What the political neophyte Youngkin brings to the table -- along with enough personal wealth amassed from a career in private equity to self-fund his campaign and an unparalleled commitment to the Big Lie that the 2020 election was rigged -- is skill at glomming onto a phony Fox News narrative and exploiting it for political gain.
On April 23, FoxNews.com ran a dubiously sourced story which claimed that Virginia’s Department of Education “is moving to eliminate all accelerated math options prior to 11th grade.” The story, framed as the latest clash over “controversial ideas surrounding equity and race,” went viral on social media and among right-wing outlets and received heavy coverage on Fox’s airwaves. But a few days later, The Washington Post reported based on an interview with Superintendent James Lane that Virginia “is not eliminating advanced high school mathematics courses.” According to Lane, the state was beginning a scheduled revision of math standards, and one proposal involved “rejiggering” some courses, but ending accelerated math was not on the table.
Every leading Republican gubernatorial candidate tried to take advantage of Fox’s story when it came out, issuing statements denouncing VDOE’s supposed plan to take away advanced math classes.
But Youngkin went further than the others. On April 25, he called for the resignations of Lane and Deputy Superintendent Donald Fairheart, citing the FoxNews.com report. “Instead of putting our children in the fast lane for success, these policies are forcing them into the breakdown lane,” he said in a statement. “If Dr. Lane and his deputy have not resigned by the time I have taken office, I will fire them on the spot.”
That apparently caught the attention of Fox prime-time star Tucker Carlson, an influential force in GOP politics who hosts the right-wing network’s most-watched show. On May 4, just days before the Virginia state convention that decided the party’s nominee, he hosted Youngkin to discuss how Virginia “was a Republican state; now, it's a Democratic state and suddenly, it's very different,” citing the purported plan to end advanced math classes.
The segment was a showcase for Youngkin. The candidate received a huge platform to run through his talking points on the accelerated math canard and other issues, lash out at Democratic gubernatorial candidate and former Gov. Terry McAuliffe, and tout his own “enormous momentum on the campaign trail.” Carlson asked Youngkin just two questions -- “Why would the ruling party in your state destroy [education]?” and “How bewildered are you by the change that [Democrats] have wrought in such a short period?” -- before wishing the candidate “godspeed.”

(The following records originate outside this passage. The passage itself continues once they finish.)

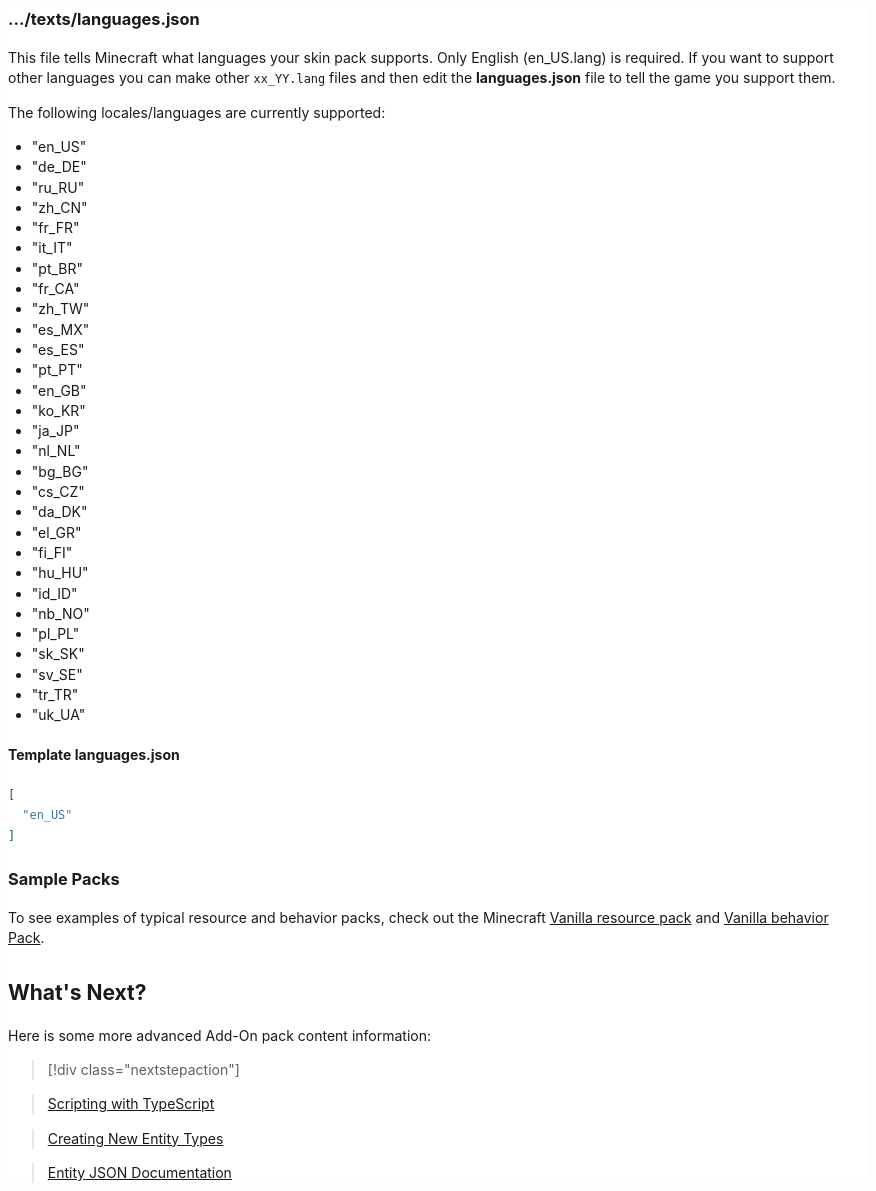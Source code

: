 ### .../texts/languages.json

This file tells Minecraft what languages your skin pack supports. Only English (en_US.lang) is required. If you want to support other languages you can make other `xx_YY.lang` files and then edit the **languages.json** file to tell the game you support them.

The following locales/languages are currently supported:

- "en_US"
- "de_DE"
- "ru_RU"
- "zh_CN"
- "fr_FR"
- "it_IT"
- "pt_BR"
- "fr_CA"
- "zh_TW"
- "es_MX"
- "es_ES"
- "pt_PT"
- "en_GB"
- "ko_KR"
- "ja_JP"
- "nl_NL"
- "bg_BG"
- "cs_CZ"
- "da_DK"
- "el_GR"
- "fi_FI"
- "hu_HU"
- "id_ID"
- "nb_NO"
- "pl_PL"
- "sk_SK"
- "sv_SE"
- "tr_TR"
- "uk_UA"

#### Template languages.json

```json
[
  "en_US"
]
```

### Sample Packs

To see examples of typical resource and behavior packs, check out the Minecraft [Vanilla resource pack](https://aka.ms/resourcepacktemplate) and [Vanilla behavior Pack](https://aka.ms/behaviorpacktemplate).

## What's Next?

Here is some more advanced Add-On pack content information:

> [!div class="nextstepaction"]

> [Scripting with TypeScript](scripting/next-steps.md)

> [Creating New Entity Types](introductiontoaddentity.md)

> [Entity JSON Documentation](../Reference/Content/EntityReference/index.yml)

(For some reason, the noted economic populist and scion of the Swanson’s Foods empire did not bring up Youngkin’s $200 million fortune garnered through a 25-year tenure at the Carlyle Group, a private equity giant from which he retired as co-CEO last year.)
Youngkin’s campaign blasted out the Carlson interview in a press release and repeatedly posted snippets from it on social media. Judging by his Twitter feed, a key facet of the campaign’s closing argument was that Youngkin is the candidate who went on Tucker Carlson Tonight.
In a close contest fought among 30,000 party activists, that might have been enough to carry Youngkin over the top.